Arguably as the game goes international, with Canadian and Australian leagues, its tone is changing too. There’s even been a re-branding. In a press release issued last Wednesday the owner and founder of the LFL Mitchell Mortaza announced its new name, the Legends Football League rather than Lingerie. So still the LFL.

“While the Lingerie Football League name has drawn great media attention allowing us to showcase the sport to millions, we have now reached a crossroad of gaining credibility as a sport or continuing to be viewed as a gimmick,” writes Mortaza in the press release.

And the press release promises sports attire rather than lingerie although frankly the performance attire looks like they’ve upgraded to skimpy beach wear instead of bedroom attire. No more garters, no more chokers, and no more strappy lacy things. Think Baywatch, rather than Victoria’s Secrets.

You can watch the press conference and see the new bikinis–I mean football uniforms–here.

I also feel the need to say something about my preferences since feminists are so often misunderstood on this front. I’m a feminist but I’m also a liberal. I’m not in favor of censoring lingerie football or condemning those who enjoy playing or watching. In matters of what attracts you, what makes you grin, I’m an unrepentant liberal. What I’m doing here is explaining why I like prom dress rugby much more than I like lingerie football. It’s an invitation to see the world from my point of view, rather than an argument against yours.

There’s a great photo of prom dress rugby in Sports Illustrated Photos.

I love their tag: “We kid you not. Feast yer peepers on the Next Big Thing. Lingerie football is so, like, yesterday….”

I hope Sports Illustrated is right.

10 thoughts on “Prom dress rugby and lingerie football: what’s the difference?

  1. Clearly, you are correct in almost every regard. Prom dress rugby is almost in a way making fun of prom dresses or of women dressing so very pretty when they actually love playing a contact sport and have the killer instinct to make it work for them. It’s rebellious and fun-loving at its roots. Lingerie football is the opposite – its more like making these athletic women dress sexy for men so that they can play their sport (or like Hooters, as you say, making women dress sexy for men, so that they can work). Where you are clearly wrong, however, is in your love of rugby over American football – and to actually consider rugby to be a more athletic game than football, when obviously the opposite is true. Loyalist! 🙂

  2. I’d say the difference between the two is the kind of gaze it engenders: lingerie football is for men to watch and be titillated by; and prom dress rugby seems more neutral and less “sexy” in the traditional sense. But, like roller derby, it’s still a spectator sport so there’s some theatrics involved.

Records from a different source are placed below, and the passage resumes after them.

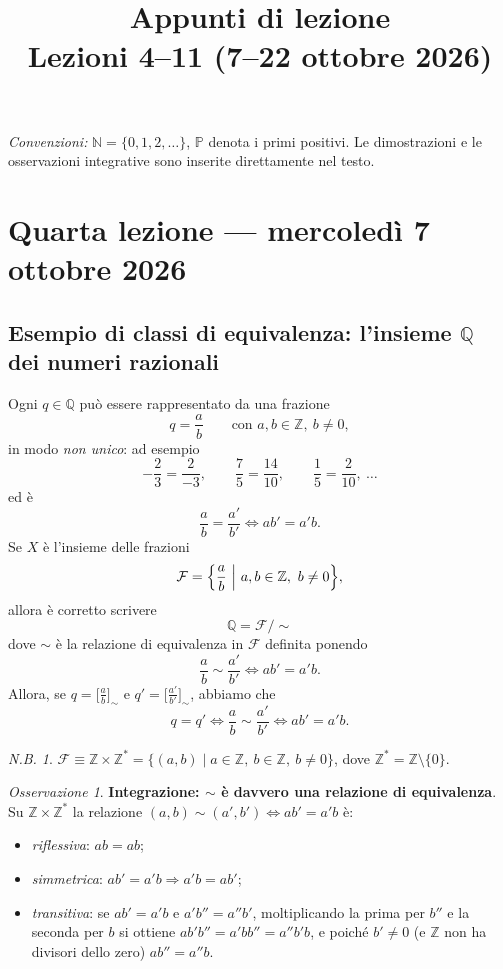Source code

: \documentclass[11pt,a4paper]{article}
\title{Appunti di lezione\\[2pt]\large Lezioni 4--11 (7--22 ottobre 2026)}
\author{}
\date{}
\newcommand{\N}{\mathbb{N}}
\newcommand{\Z}{\mathbb{Z}}
\newcommand{\Q}{\mathbb{Q}}
\newcommand{\Prim}{\mathbb{P}}
\newcommand{\Fr}{\mathcal{F}}
\theoremstyle{definition}
\theoremstyle{plain}
\theoremstyle{remark}
\newtheorem*{nb}{N.B.}
\newtheorem*{osservazione}{Osservazione}
\begin{document}
\maketitle

\noindent\textit{Convenzioni:} $\N=\{0,1,2,\dots\}$, $\Prim$ denota i primi positivi. Le dimostrazioni e le osservazioni integrative sono inserite direttamente nel testo.

\tableofcontents

\section{Quarta lezione --- mercoled\`i 7 ottobre 2026}

\subsection{Esempio di classi di equivalenza: l'insieme $\Q$ dei numeri razionali}

Ogni $q\in\Q$ pu\`o essere rappresentato da una frazione
\[
q=\frac{a}{b}\qquad\text{con } a,b\in\Z,\ b\neq 0,
\]
in modo \emph{non unico}: ad esempio
\[
-\frac{2}{3}=\frac{2}{-3},\qquad \frac{7}{5}=\frac{14}{10},\qquad \frac{1}{5}=\frac{2}{10},\ \dots
\]
ed \`e
\[
\frac{a}{b}=\frac{a'}{b'}\iff ab'=a'b .
\]
Se $X$ \`e l'insieme delle frazioni
\[
\Fr=\Bigl\{\frac{a}{b}\ \Big|\ a,b\in\Z,\ b\neq 0\Bigr\},
\]
allora \`e corretto scrivere
\[
\Q=\Fr/{\sim}
\]
dove $\sim$ \`e la relazione di equivalenza in $\Fr$ definita ponendo
\[
\frac{a}{b}\sim\frac{a'}{b'}\iff ab'=a'b .
\]
Allora, se $q=\bigl[\frac{a}{b}\bigr]_\sim$ e $q'=\bigl[\frac{a'}{b'}\bigr]_\sim$, abbiamo che
\[
q=q'\iff \frac{a}{b}\sim\frac{a'}{b'}\iff ab'=a'b .
\]

\begin{nb}
$\Fr\equiv\Z\times\Z^*=\{(a,b)\mid a\in\Z,\ b\in\Z,\ b\neq0\}$, dove $\Z^*=\Z\setminus\{0\}$.
\end{nb}

\begin{osservazione}
\textbf{Integrazione: $\sim$ \`e davvero una relazione di equivalenza}. 
Su $\Z\times\Z^*$ la relazione $(a,b)\sim(a',b')\iff ab'=a'b$ \`e:
\begin{itemize}[nosep]
\item \emph{riflessiva}: $ab=ab$;
\item \emph{simmetrica}: $ab'=a'b\Rightarrow a'b=ab'$;
\item \emph{transitiva}: se $ab'=a'b$ e $a'b''=a''b'$, moltiplicando la prima per $b''$ e la seconda per $b$ si ottiene $ab'b''=a'bb''=a''b'b$, e poich\'e $b'\neq0$ (e $\Z$ non ha divisori dello zero) $ab''=a''b$.
\end{itemize}
\end{osservazione}
\end{document}
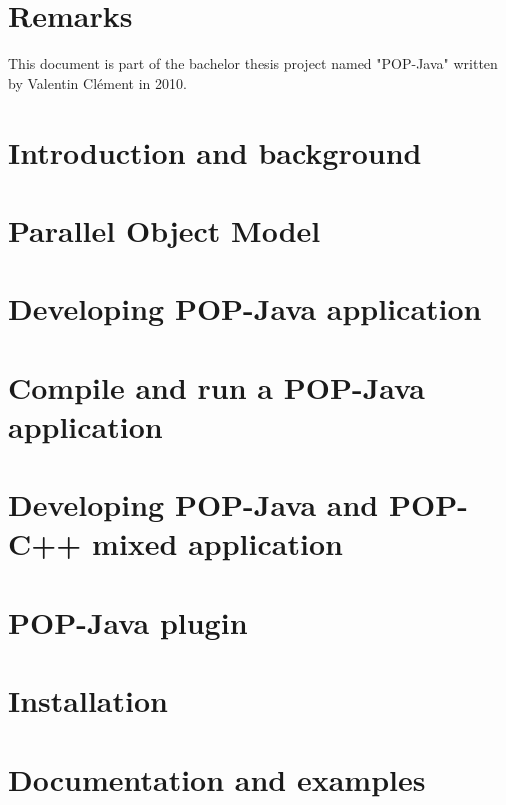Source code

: \documentclass[a4paper, 11pt]{article}
\newcommand{\emptypage}{\newpage \thispagestyle{empty} \mbox{}\newpage}
\begin{document}


\tableofcontents
\pagebreak

\section{Remarks}
This document is part of the bachelor thesis project named "POP-Java" written by Valentin Clément in 2010.

\pagebreak
\section{Introduction and background}


\pagebreak
\section{Parallel Object Model}


\pagebreak
\section{Developing POP-Java application}


\pagebreak
\section{Compile and run a POP-Java application}


\pagebreak
\section{Developing POP-Java and POP-C++ mixed application}


\pagebreak
\section{POP-Java plugin}


\pagebreak
\section{Installation}


\pagebreak
\section{Documentation and examples}

\end{document}
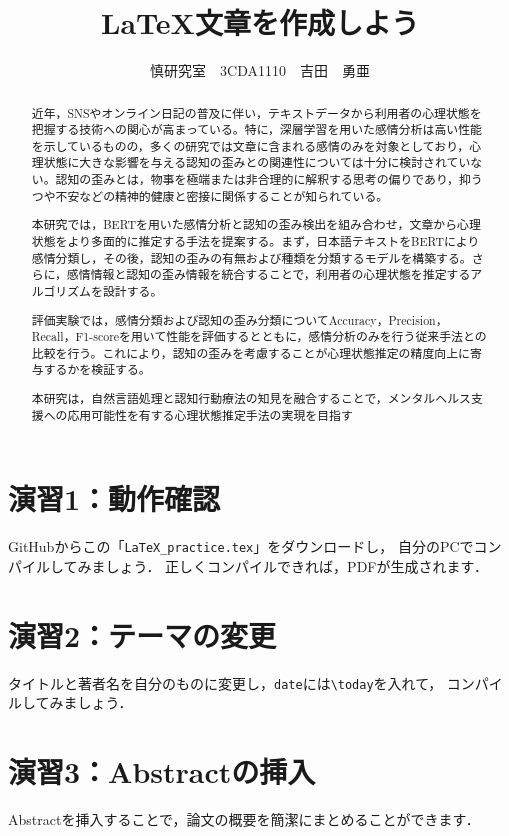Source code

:\documentclass[a4paper,twocolumn]{jsarticle}
\title{%
LaTeX文章を作成しよう
}
\author{慎研究室　3CDA1110　吉田　勇亜}
\date{}
\begin{document}
\maketitle

\begin{abstract}
近年，SNSやオンライン日記の普及に伴い，テキストデータから利用者の心理状態を把握する技術への関心が高まっている。特に，深層学習を用いた感情分析は高い性能を示しているものの，多くの研究では文章に含まれる感情のみを対象としており，心理状態に大きな影響を与える認知の歪みとの関連性については十分に検討されていない。認知の歪みとは，物事を極端または非合理的に解釈する思考の偏りであり，抑うつや不安などの精神的健康と密接に関係することが知られている。

本研究では，BERTを用いた感情分析と認知の歪み検出を組み合わせ，文章から心理状態をより多面的に推定する手法を提案する。まず，日本語テキストをBERTにより感情分類し，その後，認知の歪みの有無および種類を分類するモデルを構築する。さらに，感情情報と認知の歪み情報を統合することで，利用者の心理状態を推定するアルゴリズムを設計する。

評価実験では，感情分類および認知の歪み分類についてAccuracy，Precision，Recall，F1-scoreを用いて性能を評価するとともに，感情分析のみを行う従来手法との比較を行う。これにより，認知の歪みを考慮することが心理状態推定の精度向上に寄与するかを検証する。

本研究は，自然言語処理と認知行動療法の知見を融合することで，メンタルヘルス支援への応用可能性を有する心理状態推定手法の実現を目指す
\end{abstract}

\section*{演習1：動作確認}
GitHubからこの「\texttt{LaTeX\_practice.tex}」をダウンロードし，
自分のPCでコンパイルしてみましょう．
正しくコンパイルできれば，PDFが生成されます．

\section*{演習2：テーマの変更}
タイトルと著者名を自分のものに変更し，\texttt{date}には\verb|\today|を入れて，
コンパイルしてみましょう．

\section*{演習3：Abstractの挿入}
Abstractを挿入することで，論文の概要を簡潔にまとめることができます．
\end{document}
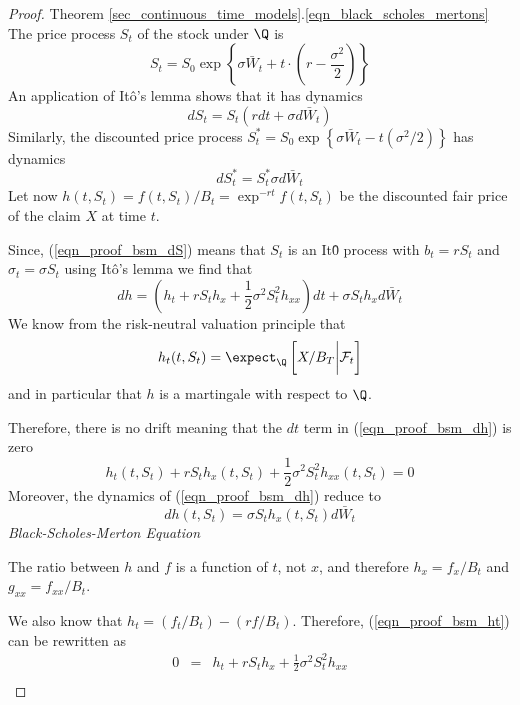 \documentclass[11pt,a4paper]{article}
\begin{document}
  \begin{proof}{Theorem \ref{sec_continuous_time_models}.\ref{eqn_black_scholes_mertons}}
    The price process $S_t$ of the stock under $\Q$ is
    \[ S_t=S_0\exp\left\{\sigma\bar{W}_t+t\cdot\left(r-\frac{\sigma^2}2\right)\right\} \]
    An application of It\^o's lemma shows that it has dynamics
    \begin{equation}\label{eqn_proof_bsm_dS}
      dS_t=S_t(rdt+\sigma d\bar{W}_t)
    \end{equation}
    Similarly, the discounted price process $S_t^*=S_0\exp\left\{\sigma\bar{W}_t-t(\sigma^2/2)\right\}$ has dynamics
    \begin{equation}\label{eqn_proof_bsm_dSt_star}
      dS_t^*=S_t^*\sigma d\bar{W}_t
    \end{equation}
    Let now $h(t,S_t)=f(t,S_t)/B_t=\exp^{-rt}f(t,S_t)$ be the discounted fair price of the claim $X$ at time $t$.
    \par Since, (\ref{eqn_proof_bsm_dS}) means that $S_t$ is an It\^0 process with $b_t=rS_t$ and $\sigma_t=\sigma S_t$ using It\^o's lemma we find that
    \begin{equation}\label{eqn_proof_bsm_dh}
      dh=\left(h_t+rS_th_x+\frac12\sigma^2S_t^2h_{xx}\right)dt+\sigma S_th_xd\bar{W}_t
    \end{equation}
    We know from the risk-neutral valuation principle that
    \begin{equation}\label{eqn_proof_bsm_ht}
      h_t(t,S_t)=\expect_\Q\left[X/B_T\bigg|\mathcal{F}_t\right]
    \end{equation}
    and in particular that $h$ is a martingale with respect to $\Q$.
    \par Therefore, there is no drift meaning that the $dt$ term in (\ref{eqn_proof_bsm_dh}) is zero
    \[ h_t(t,S_t)+rS_th_x(t,S_t)+\frac12\sigma^2S_t^2h_{xx}(t,S_t)=0 \]
    Moreover, the dynamics of (\ref{eqn_proof_bsm_dh}) reduce to
    \begin{equation}\label{eqn_proof_bsm_dh_2}
      dh(t,S_t)=\sigma S_th_x(t,S_t)d\bar{W}_t
    \end{equation}
    \textit{Black-Scholes-Merton Equation}
    \par The ratio between $h$ and $f$ is a function of $t$, not $x$, and therefore $h_x=f_x/B_t$ and $g_{xx}=f_{xx}/B_t$.
    \par We also know that $h_t=(f_t/B_t)-(rf/B_t)$. Therefore, (\ref{eqn_proof_bsm_ht}) can be rewritten as
    \[\begin{array}{rcl}
      0&=&h_t+rS_th_x+\frac12\sigma^2S_t^2h_{xx}\\

\end{array}\]
\end{proof}
\end{document}
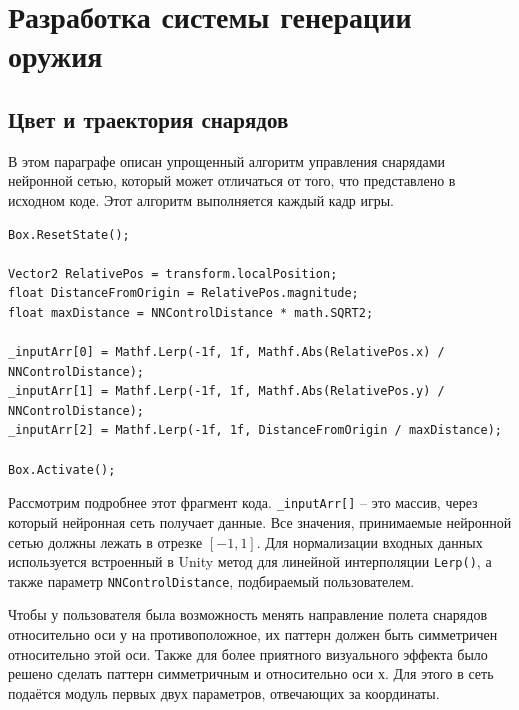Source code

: ﻿%
\section{Разработка системы генерации оружия}

\subsection{Цвет и траектория снарядов}

В этом параграфе описан упрощенный алгоритм управления снарядами нейронной сетью, который может отличаться от того, что представлено в исходном коде. Этот алгоритм выполняется каждый кадр игры.


\begin{lstlisting}[name=Projectile, caption={Projectile. Part 1}]
Box.ResetState(); 

Vector2 RelativePos = transform.localPosition;
float DistanceFromOrigin = RelativePos.magnitude;
float maxDistance = NNControlDistance * math.SQRT2;

_inputArr[0] = Mathf.Lerp(-1f, 1f, Mathf.Abs(RelativePos.x) / NNControlDistance);
_inputArr[1] = Mathf.Lerp(-1f, 1f, Mathf.Abs(RelativePos.y) / NNControlDistance);
_inputArr[2] = Mathf.Lerp(-1f, 1f, DistanceFromOrigin / maxDistance);
            
Box.Activate();

\end{lstlisting}

Рассмотрим подробнее этот фрагмент кода. \lstinline{_inputArr[]} -- это массив, через который нейронная сеть получает данные. Все значения, принимаемые нейронной сетью должны лежать в отрезке $[-1,1]$. Для нормализации входных данных используется встроенный в Unity метод для линейной интерполяции \lstinline{Lerp()}, а также параметр \lstinline{NNControlDistance}, подбираемый пользователем.

Чтобы у пользователя была возможность менять направление полета снарядов относительно оси у на противоположное, их паттерн должен быть симметричен относительно этой оси. Также для более приятного визуального эффекта было решено сделать паттерн симметричным и относительно оси х. Для этого в сеть подаётся модуль первых двух параметров, отвечающих за координаты.

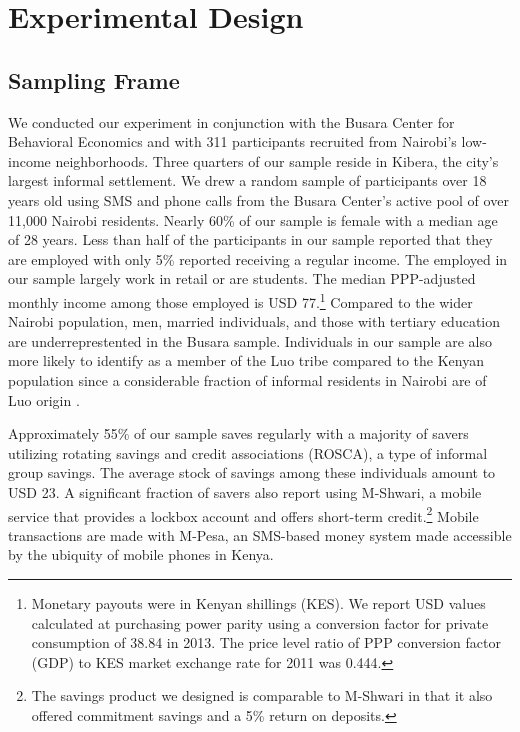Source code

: \documentclass[12pt]{article}
\begin{document}


\section{Experimental Design} \label{sec:design}

	\subsection{Sampling Frame}

		We conducted our experiment in conjunction with the Busara Center for Behavioral Economics and with 311 participants recruited from Nairobi's low-income neighborhoods. Three quarters of our sample reside in Kibera, the city's largest informal settlement. We drew a random sample of participants over 18 years old using SMS and phone calls from the Busara Center's active pool of over 11,000 Nairobi residents. Nearly 60\% of our sample is female with a median age of 28 years. Less than half of the participants in our sample reported that they are employed with only 5\% reported receiving a regular income. The employed in our sample largely work in retail or are students. The median PPP-adjusted monthly income among those employed is USD 77.\footnote{Monetary payouts were in Kenyan shillings (KES). We report USD values calculated at purchasing power parity using a conversion factor for private consumption of 38.84 in 2013. The price level ratio of PPP conversion factor (GDP) to KES market exchange rate for 2011 was 0.444.} Compared to the wider Nairobi population, men, married individuals, and those with tertiary education are underreprestented in the Busara sample. Individuals in our sample are also more likely to identify as a member of the Luo tribe compared to the Kenyan population since a considerable fraction of informal residents in Nairobi are of Luo origin \parencite{haushofer_methodology_2014}.

		Approximately 55\% of our sample saves regularly with a majority of savers utilizing rotating savings and credit associations (ROSCA), a type of informal group savings. The average stock of savings among these individuals amount to USD 23. A significant fraction of savers also report using M-Shwari, a mobile service that provides a lockbox account and offers short-term credit.\footnote{The savings product we designed is comparable to M-Shwari in that it also offered commitment savings and a 5\% return on deposits.} Mobile transactions are made with M-Pesa, an SMS-based money system made accessible by the ubiquity of mobile phones in Kenya.
\end{document}
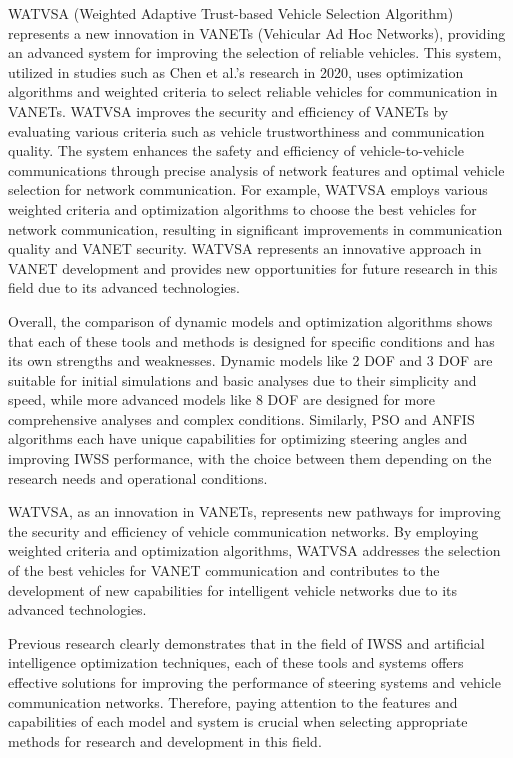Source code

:\documentclass[a4paper,10pt]{article}
\begin{document}
        WATVSA (Weighted Adaptive Trust-based Vehicle Selection Algorithm) represents a new innovation in VANETs (Vehicular Ad Hoc Networks), providing an advanced system for improving the selection of reliable vehicles. This system, utilized in studies such as Chen et al.'s research in 2020, uses optimization algorithms and weighted criteria to select reliable vehicles for communication in VANETs. WATVSA improves the security and efficiency of VANETs by evaluating various criteria such as vehicle trustworthiness and communication quality. The system enhances the safety and efficiency of vehicle-to-vehicle communications through precise analysis of network features and optimal vehicle selection for network communication. For example, WATVSA employs various weighted criteria and optimization algorithms to choose the best vehicles for network communication, resulting in significant improvements in communication quality and VANET security. WATVSA represents an innovative approach in VANET development and provides new opportunities for future research in this field due to its advanced technologies.
    
        Overall, the comparison of dynamic models and optimization algorithms shows that each of these tools and methods is designed for specific conditions and has its own strengths and weaknesses. Dynamic models like 2 DOF and 3 DOF are suitable for initial simulations and basic analyses due to their simplicity and speed, while more advanced models like 8 DOF are designed for more comprehensive analyses and complex conditions. Similarly, PSO and ANFIS algorithms each have unique capabilities for optimizing steering angles and improving IWSS performance, with the choice between them depending on the research needs and operational conditions.
    
        WATVSA, as an innovation in VANETs, represents new pathways for improving the security and efficiency of vehicle communication networks. By employing weighted criteria and optimization algorithms, WATVSA addresses the selection of the best vehicles for VANET communication and contributes to the development of new capabilities for intelligent vehicle networks due to its advanced technologies.
    
        Previous research clearly demonstrates that in the field of IWSS and artificial intelligence optimization techniques, each of these tools and systems offers effective solutions for improving the performance of steering systems and vehicle communication networks. Therefore, paying attention to the features and capabilities of each model and system is crucial when selecting appropriate methods for research and development in this field.
\end{document}

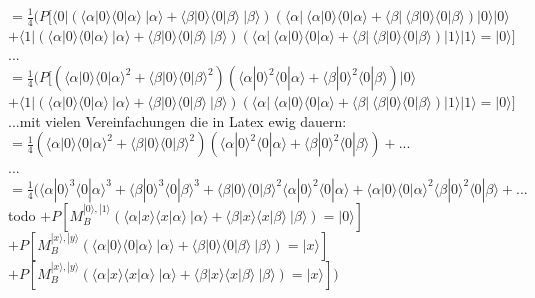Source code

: \documentclass[a4paper]{scrartcl}
\begin{document}
\begin{enumerate}[a)]
$=\frac{1}{4} (P[ \langle 0|(\langle \alpha|0\rangle \langle 0|\alpha\rangle~|\alpha\rangle + \langle \beta|0\rangle \langle 0|\beta\rangle~|\beta\rangle) (\langle \alpha|~\langle \alpha|0\rangle \langle 0|\alpha\rangle + \langle \beta|~\langle \beta|0\rangle \langle 0|\beta\rangle)|0\rangle |0\rangle$\\
$+ \langle 1|(\langle \alpha|0\rangle \langle 0|\alpha\rangle~|\alpha\rangle + \langle \beta|0\rangle \langle 0|\beta\rangle~|\beta\rangle) (\langle \alpha|~\langle \alpha|0\rangle \langle 0|\alpha\rangle + \langle \beta|~\langle \beta|0\rangle \langle 0|\beta\rangle)|1\rangle |1\rangle =|0\rangle]$\\

...\\
$=\frac{1}{4} (P[ (\langle \alpha|0\rangle \langle 0|\alpha\rangle^2 + \langle \beta|0\rangle \langle 0|\beta\rangle^2) (\langle \alpha|0\rangle^2 \langle 0|\alpha\rangle + \langle \beta|0\rangle^2 \langle 0|\beta\rangle) |0\rangle$\\
$+ \langle 1|(\langle \alpha|0\rangle \langle 0|\alpha\rangle~|\alpha\rangle + \langle \beta|0\rangle \langle 0|\beta\rangle~|\beta\rangle) (\langle \alpha|~\langle \alpha|0\rangle \langle 0|\alpha\rangle + \langle \beta|~\langle \beta|0\rangle \langle 0|\beta\rangle)|1\rangle |1\rangle =|0\rangle]$\\

...mit vielen Vereinfachungen die in Latex ewig dauern:\\
$=\frac{1}{4} (\langle \alpha|0\rangle \langle 0|\alpha\rangle^2 + \langle \beta|0\rangle \langle 0|\beta\rangle^2) (\langle \alpha|0\rangle^2 \langle 0|\alpha\rangle + \langle \beta|0\rangle^2 \langle 0|\beta\rangle) +...$\\

...\\
$=\frac{1}{4} (\langle \alpha|0\rangle^3 \langle 0|\alpha\rangle^3 + \langle \beta|0\rangle^3 \langle 0|\beta\rangle^3 + \langle \beta|0\rangle \langle 0|\beta\rangle^2 \langle \alpha|0\rangle^2 \langle 0|\alpha\rangle + \langle \alpha|0\rangle \langle 0|\alpha\rangle^2 \langle \beta|0\rangle^2 \langle 0|\beta\rangle+...$\\




todo
$+ P[M_B^{|0\rangle,|1\rangle}(\langle \alpha|x\rangle \langle x|\alpha\rangle~|\alpha\rangle + \langle \beta|x\rangle \langle x|\beta\rangle~|\beta\rangle)=|0\rangle]$\\
$+ P[M_B^{|x\rangle,|y\rangle}(\langle \alpha|0\rangle \langle 0|\alpha\rangle~|\alpha\rangle + \langle \beta|0\rangle \langle 0|\beta\rangle~|\beta\rangle)=|x\rangle]$\\
$+ P[M_B^{|x\rangle,|y\rangle}(\langle \alpha|x\rangle \langle x|\alpha\rangle~|\alpha\rangle + \langle \beta|x\rangle \langle x|\beta\rangle~|\beta\rangle)=|x\rangle])$\\





\end{enumerate}
\end{document}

    Also, you’re tempting me to take up rugby 🙂 It looks like fun!

  3. Great post! (Glad I finally got around to reading it.) Prom dress rugby to me is subverting the ideals of femininity in a way that doesn’t pander to the male gaze. One could make the argument that lingerie football is subversive in its own way, as it pairs a garment of aggressive femininity with one of the most aggressively masculine sports, but I don’t really buy that, especially since the sport was pretty much designed to be j.o. material for a certain kind of man.

    All that intellectualizing aside, I love how you write about prom dress rugby and its punky DIY ethos. That kind of aesthetic/ethic is super-appealing to me, and I tend to gravitate toward things like that rather than things that have a top-down corporate-gloss thing going on.